Real-time feedback and fine adjustment

Once the target torque T was reached, the system entered a steady operating state. By continuously monitoring the speed and torque signals, the PI controller performed fine adjustments to maintain the output torque at the target value while avoiding overshoot or stability issues. During this process, the experimental system was continuously adjusted and optimized to accommodate practical operating conditions such as load fluctuations and friction variations.

5.

Data acquisition and result analysis

Throughout the experiment, all relevant data—including motor speed, output torque, and drill string angular acceleration—were recorded in real time by the data acquisition system and used for subsequent analysis. By comparing the experimental data with predefined reference values, the performance of the soft torque control system was evaluated, and the accuracy of the moment of inertia identification was verified. The experimental results demonstrate that the system can operate stably under different well conditions, effectively reduce torsional vibration, and significantly improve drilling efficiency.

5.2. Experimental Results and Analysis

Figure 19 illustrates the mapping relationship between system torque and angular acceleration under different P and I parameter settings. The fitted lines corresponding to different PI parameter settings exhibit distinct slopes, indicating that controller parameters directly influence the dynamic response characteristics and, consequently, the identified moment of inertia. In addition, the degree of data point clustering varies with parameter changes, indicating that adjustments of the P and I parameters directly alter the input–output response characteristics of the system.

As shown in the amplitude difference plot in Figure 20, when the P parameter increases from 150 to 1500, the amplitude difference between the input and output waveforms exhibits a trend of first decreasing and then increasing. The minimum amplitude difference occurs at P = 300, suggesting that this proportional gain provides an optimal balance between response speed and tracking accuracy for inertia identification. When P deviates from this value, the amplitude difference gradually increases, reflecting the gain-regulating effect of the P parameter on the system output.

As shown in the amplitude difference plot in Figure 21, the regulation effect of the I parameter is evident: as I increases from 200 to 2500, the amplitude difference exhibits an increase trend, reaching a minimum value of 0.0594 rad/s at I = 200. Compared with the influence curve of the P parameter, the variation trend of the amplitude difference corresponding to the I parameter shows a similar pattern. These results demonstrate that both proportional and integral gains jointly shape the input–output consistency of the system, thereby influencing the reliability of moment of inertia identification.

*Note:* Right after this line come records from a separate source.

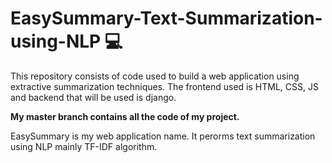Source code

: # EasySummary-Text-Summarization-using-NLP 💻
This repository consists of code used to build a web application using extractive summarization techniques. The frontend used is HTML, CSS, JS and backend that will be used is django.

**My master branch contains all the code of my project.**

EasySummary is my web application name. It perorms text summarization using NLP mainly TF-IDF algorithm. 

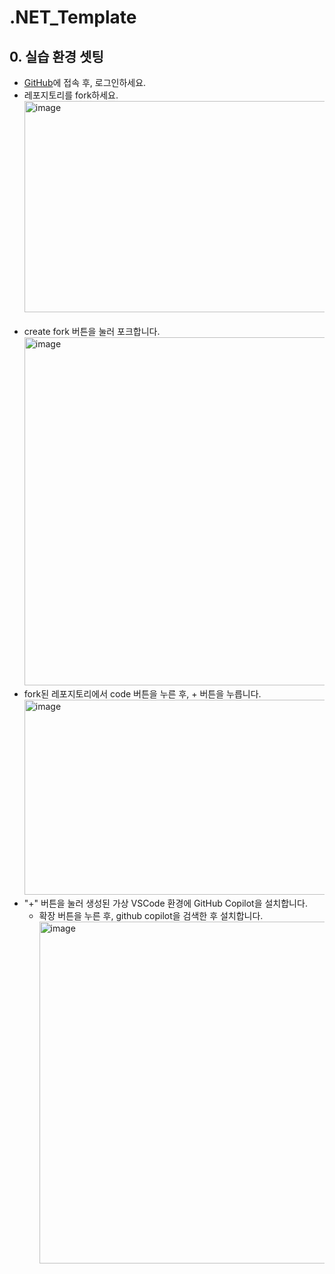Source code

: # .NET_Template  
## 0. 실습 환경 셋팅  
- [GitHub](https://github.com/pmj-chosim/.NET_Template)에 접속 후, 로그인하세요.  
- 레포지토리를 fork하세요.
  <img width="1307" height="338" alt="image" src="https://github.com/user-attachments/assets/d6c4a558-68fc-4d79-bc1d-db252c1ba63b" />  
  <br>
- create fork 버튼을 눌러 포크합니다.
<img width="915" height="557" alt="image" src="https://github.com/user-attachments/assets/01370aa5-9f7d-405f-b58f-0e2368ce775b" />  <br>  
- fork된 레포지토리에서 code 버튼을 누른 후, + 버튼을 누릅니다.
<img width="830" height="312" alt="image" src="https://github.com/user-attachments/assets/c18b6b50-4fa2-44db-9b74-970eda2ae708" />   <br>
- "+" 버튼을 눌러 생성된 가상 VSCode 환경에 GitHub Copilot을 설치합니다.    
  - 확장 버튼을 누른 후, github copilot을 검색한 후 설치합니다.    
    <img width="967" height="547" alt="image" src="https://github.com/user-attachments/assets/ed253882-1579-4bde-a254-90ebbd9258bd" />
<br>


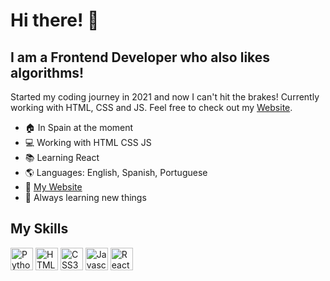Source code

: # Hi there! 👋

## I am a Frontend Developer who also likes algorithms!

Started my coding journey in 2021 and now I can't hit the brakes! Currently working with HTML, CSS and JS. Feel free to check out my [Website](https://www.lucasgontijo.com "lucasgontijo.com").

* 🏠 In Spain at the moment
* 💻 Working with HTML CSS JS
* 📚 Learning React
* 🌎 Languages: English, Spanish, Portuguese
* 🔗 [My Website](https://www.lucasgontijo.com "lucasgontijo.com")
* 🔎 Always learning new things

## My Skills

<p align="left">
  
<img src="https://raw.githubusercontent.com/danielcranney/readme-generator/main/public/icons/skills/python-colored.svg" width="36" height="36" alt="Python" />
  
<img src="https://raw.githubusercontent.com/danielcranney/readme-generator/main/public/icons/skills/html5-colored.svg" width="36" height="36" alt="HTML5" />
  
<img src="https://raw.githubusercontent.com/danielcranney/readme-generator/main/public/icons/skills/css3-colored.svg" width="36" height="36" alt="CSS3" />
  
<img src="https://raw.githubusercontent.com/danielcranney/readme-generator/main/public/icons/skills/javascript-colored.svg" width="36" height="36" alt="Javascript" />
  
<img src="https://raw.githubusercontent.com/danielcranney/readme-generator/main/public/icons/skills/react-colored.svg" width="36" height="36" alt="React" />
  
</p>
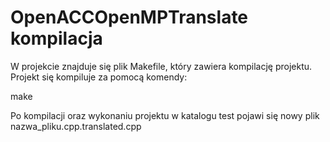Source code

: # OpenACCOpenMPTranslate kompilacja

W projekcie znajduje się plik Makefile, który zawiera kompilację projektu.
Projekt się kompiluje za pomocą komendy:

make

Po kompilacji oraz wykonaniu projektu w katalogu test pojawi się nowy plik nazwa_pliku.cpp.translated.cpp 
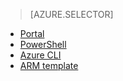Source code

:> [AZURE.SELECTOR]
- [Portal](/documentation/articles/virtual-networks-create-nsg-arm-pportal/)
- [PowerShell](/documentation/articles/virtual-networks-create-nsg-arm-ps/)
- [Azure CLI](/documentation/articles/virtual-networks-create-nsg-arm-cli/)
- [ARM template](/documentation/articles/virtual-networks-create-nsg-arm-template/)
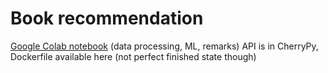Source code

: # Book recommendation

[Google Colab notebook](https://colab.research.google.com/drive/1YDPXNVKCw22iCnuhc-ZW3URnEdfgLA-d?usp=sharing) (data processing, ML, remarks)
API is in CherryPy, Dockerfile available here (not perfect finished state though)

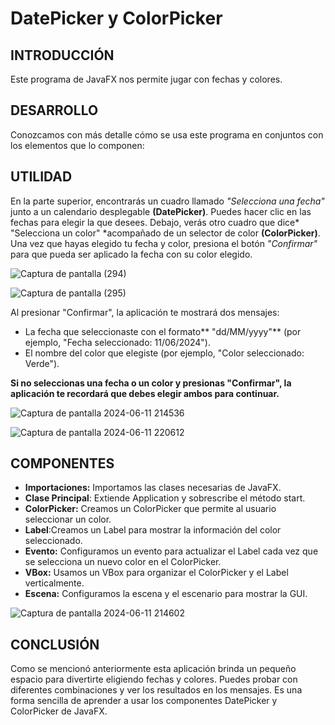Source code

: # DatePicker y ColorPicker

## INTRODUCCIÓN

Este programa de JavaFX nos permite jugar con fechas y colores.  


## DESARROLLO

Conozcamos con más detalle cómo se usa este programa en conjuntos con los elementos que lo componen:


## UTILIDAD

En la parte superior, encontrarás un cuadro llamado *"Selecciona una fecha"* junto a un calendario desplegable **(DatePicker)**. Puedes hacer clic en las fechas para elegir la que desees.
Debajo, verás otro cuadro que dice* "Selecciona un color" *acompañado de un selector de color **(ColorPicker)**. 
Una vez que hayas elegido tu fecha y color, presiona el botón *"Confirmar"* para que pueda ser aplicado la fecha con su color elegido.


![Captura de pantalla (294)](https://github.com/Dayana-Sabando/ProyectPiker/assets/168872451/c8ab436d-2ff3-4a92-8c8a-47037ba7d8c2)



![Captura de pantalla (295)](https://github.com/Dayana-Sabando/ProyectPiker/assets/168872451/d5c8b300-a6b3-412d-81c1-94e2a251e3fd)


Al presionar "Confirmar", la aplicación te mostrará dos mensajes:
-	La fecha que seleccionaste con el formato** "dd/MM/yyyy"** (por ejemplo, "Fecha    seleccionado: 11/06/2024").
-	El nombre del color que elegiste (por ejemplo, "Color seleccionado: Verde").


  **Si no seleccionas una fecha o un color y presionas "Confirmar", la aplicación te recordará que debes elegir ambos para continuar.**
  

![Captura de pantalla 2024-06-11 214536](https://github.com/Dayana-Sabando/ProyectPiker/assets/168872451/18dee6ef-3617-4daf-a899-648546d1a774)


![Captura de pantalla 2024-06-11 220612](https://github.com/Dayana-Sabando/ProyectPiker/assets/168872451/048a211b-eca2-4faa-bf65-28f4bbb0b83c)



## COMPONENTES

-	**Importaciones:** Importamos las clases necesarias de JavaFX.
-	**Clase Principal**: Extiende Application y sobrescribe el método start.
-	**ColorPicker:** Creamos un ColorPicker que permite al usuario seleccionar un color.
-	**Label**:Creamos un Label para mostrar la información del color seleccionado.
-	**Evento:** Configuramos un evento para actualizar el Label cada vez que se selecciona un nuevo color en el ColorPicker.
-	**VBox:** Usamos un VBox para organizar el ColorPicker y el Label verticalmente.
-	**Escena:** Configuramos la escena y el escenario para mostrar la GUI.

![Captura de pantalla 2024-06-11 214602](https://github.com/Dayana-Sabando/ProyectPiker/assets/168872451/f3956bc1-6684-4301-93a3-6f821f451494)


## CONCLUSIÓN

Como se mencionó anteriormente esta aplicación brinda un pequeño espacio para divertirte eligiendo fechas y colores. Puedes probar con diferentes combinaciones y ver los resultados en los mensajes. Es una forma sencilla de aprender a usar los componentes DatePicker y ColorPicker de JavaFX.
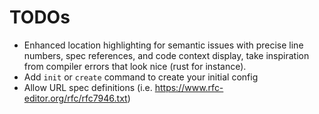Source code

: # TODOs

- Enhanced location highlighting for semantic issues with precise line numbers, spec references, and code context display, take inspiration from compiler errors that look nice (rust for instance).
- Add `init` or `create` command to create your initial config
- Allow URL spec definitions (i.e. https://www.rfc-editor.org/rfc/rfc7946.txt)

In summary, both the P and I parameters are key regulating factors for the output performance of the top drive system. By modifying the system gain and integral characteristics, they jointly affect the amplitude matching between the input and output. The experimental results indicate that when the P and I parameters are around 300, the input–output consistency of the system is optimal, providing experimental evidence for subsequent optimization of the control parameters of the top drive system.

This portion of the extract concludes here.